Theall now admits that the Gold Star idea was rife with unintended consequences. “In retrospect, there are a lot of lawyers who did not like that. It started out as something of a joke that got blown out of proportion,” Theall recalls. “I was told that I was favoring some lawyers. My response was that I was trying to motivate lawyers to do the right thing. I thought it was a fun way to motivate them, but apparently not.”
Contact Mike Stagg at email@example.com.
In the End, Money Talks
Susan Theall trails her opponents, Candyce Perret and Vanessa Anseman, in fundraising, according to campaign finance reports filed by the candidates on Feb. 23. The election is Saturday, March 25.
Perret leads the money race, having taken in just over $102,000 since her initial campaign finance report showed she had raised $100,000 in December 2016. That fundraising includes $58,000 Perret loaned her campaign. As of Feb. 13, Perret’s campaign committee — chaired by former state Sen. Mike Michot, who is now a lobbyist for The Picard Group — had $93,116 on hand.
Anseman’s committee raised $71,145 by Feb. 13. The committee, chaired by state Rep. Nancy Landry, reported spending $18,467 of that money and entered the final month of the campaign with $52,678 on hand.

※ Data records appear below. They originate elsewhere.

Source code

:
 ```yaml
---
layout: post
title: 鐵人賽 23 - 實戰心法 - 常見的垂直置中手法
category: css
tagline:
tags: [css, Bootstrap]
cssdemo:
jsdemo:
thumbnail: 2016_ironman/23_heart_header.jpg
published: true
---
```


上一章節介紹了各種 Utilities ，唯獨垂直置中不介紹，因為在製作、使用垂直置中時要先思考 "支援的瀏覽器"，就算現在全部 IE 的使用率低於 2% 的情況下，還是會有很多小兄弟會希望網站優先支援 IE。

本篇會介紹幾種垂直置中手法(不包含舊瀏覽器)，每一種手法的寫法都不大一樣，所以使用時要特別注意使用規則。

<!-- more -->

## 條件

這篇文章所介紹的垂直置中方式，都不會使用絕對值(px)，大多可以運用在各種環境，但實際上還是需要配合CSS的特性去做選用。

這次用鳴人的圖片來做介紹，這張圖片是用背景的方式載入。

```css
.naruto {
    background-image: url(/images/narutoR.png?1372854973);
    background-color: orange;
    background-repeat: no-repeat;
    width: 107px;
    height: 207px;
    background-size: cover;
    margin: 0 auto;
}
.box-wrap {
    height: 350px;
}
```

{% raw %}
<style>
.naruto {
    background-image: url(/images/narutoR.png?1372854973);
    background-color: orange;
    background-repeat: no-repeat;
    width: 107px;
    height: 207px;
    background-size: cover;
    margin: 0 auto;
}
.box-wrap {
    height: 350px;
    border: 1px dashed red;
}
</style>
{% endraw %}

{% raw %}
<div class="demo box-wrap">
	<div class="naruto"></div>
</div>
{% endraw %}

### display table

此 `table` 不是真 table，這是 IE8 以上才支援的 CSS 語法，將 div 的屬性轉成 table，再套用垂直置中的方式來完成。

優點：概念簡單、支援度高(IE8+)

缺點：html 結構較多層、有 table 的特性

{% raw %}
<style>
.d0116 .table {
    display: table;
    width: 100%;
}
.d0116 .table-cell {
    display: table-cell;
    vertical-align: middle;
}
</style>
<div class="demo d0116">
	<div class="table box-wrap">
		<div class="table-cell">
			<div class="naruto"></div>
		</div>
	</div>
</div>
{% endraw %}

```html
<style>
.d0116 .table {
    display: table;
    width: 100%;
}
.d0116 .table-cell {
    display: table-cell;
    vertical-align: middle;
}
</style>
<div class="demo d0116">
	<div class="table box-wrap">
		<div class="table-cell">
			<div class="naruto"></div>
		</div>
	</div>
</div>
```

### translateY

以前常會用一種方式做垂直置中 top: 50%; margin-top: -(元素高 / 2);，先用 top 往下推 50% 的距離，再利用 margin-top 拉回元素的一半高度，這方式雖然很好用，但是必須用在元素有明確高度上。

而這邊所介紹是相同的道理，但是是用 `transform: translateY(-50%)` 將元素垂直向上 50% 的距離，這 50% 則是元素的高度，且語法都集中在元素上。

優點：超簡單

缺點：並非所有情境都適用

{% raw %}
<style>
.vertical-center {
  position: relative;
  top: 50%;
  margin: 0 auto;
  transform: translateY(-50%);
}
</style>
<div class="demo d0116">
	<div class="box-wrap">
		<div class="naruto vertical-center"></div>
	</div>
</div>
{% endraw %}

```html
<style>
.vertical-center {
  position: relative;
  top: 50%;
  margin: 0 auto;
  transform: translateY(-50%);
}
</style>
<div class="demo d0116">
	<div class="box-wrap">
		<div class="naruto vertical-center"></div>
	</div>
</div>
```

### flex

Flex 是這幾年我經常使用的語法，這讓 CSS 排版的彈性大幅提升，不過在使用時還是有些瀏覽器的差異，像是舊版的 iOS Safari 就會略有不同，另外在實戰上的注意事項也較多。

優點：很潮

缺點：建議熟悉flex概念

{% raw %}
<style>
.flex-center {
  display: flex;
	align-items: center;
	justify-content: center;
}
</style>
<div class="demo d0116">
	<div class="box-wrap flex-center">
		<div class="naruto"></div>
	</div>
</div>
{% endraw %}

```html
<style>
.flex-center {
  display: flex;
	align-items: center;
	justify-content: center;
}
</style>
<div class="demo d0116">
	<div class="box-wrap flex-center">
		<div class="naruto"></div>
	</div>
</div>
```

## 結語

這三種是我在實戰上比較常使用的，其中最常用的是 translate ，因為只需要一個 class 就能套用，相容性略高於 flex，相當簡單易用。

Theall says that she is not daunted by the fundraising imbalance. “I’ve never been the best funded candidate in any race that I’ve run.,” she says, stressing that she is campaigning relentlessly across the eight-parish district. The Division B seat covers Acadia, Allen, Evangeline, Iberia, Lafayette, St. Landry, St. Martin and Vermilion parishes.
Theall is not confining her efforts to the campaign trail. The Monday before Mardi Gras, Theall hand-delivered a letter to 15th Judicial District Attorney Keith Stutes calling on him to investigate Anseman’s eligibility to run for the 3rd Circuit seat. Theall cites stories published by The IND last week, which used information obtained from the Louisiana State Bar Association to show that Anseman does not appear to meet the 10-year minimum practice requirement for eligibility to run for an appellate court position.
Theall cites as precedent a 2014 disqualification of a judicial candidate in the 16th JDC who did not have the minimum practice requirement to run for a district judgeship. That candidate, Carolyn Deal, was disqualified for not meeting the requirement, although the specifics of her case are different from Anseman’s. While Anseman was admitted to the bar more than a decade ago, she was certified ineligible to practice law on May 31, 2013, before she met the 10-year requirement for seeking a circuit seat; she argues that the ineligibility period should be counted toward the 10-year requirement. The Deal case was appealed and upheld by the 3rd Circuit and the Louisiana Supreme Court.
Stutes has not returned calls for comment on whether he will take any action on Theall’s letter.
Should Anseman be disqualified, her name would remain on the ballot but votes cast in support of her would not be counted. The race would become a two-candidate race between Theall and Perret.
Most legal observers believe that Theall is on firm legal ground, but some suggest that the letter to Stutes might not pay off politically, because in a two-candidate race the winner will be elected in the March 25 primary. Those observers doubt that Theall can overcome Perret’s money advantage in the remaining weeks, despite the legal cloud hanging over the Perrets’ businesses enterprises.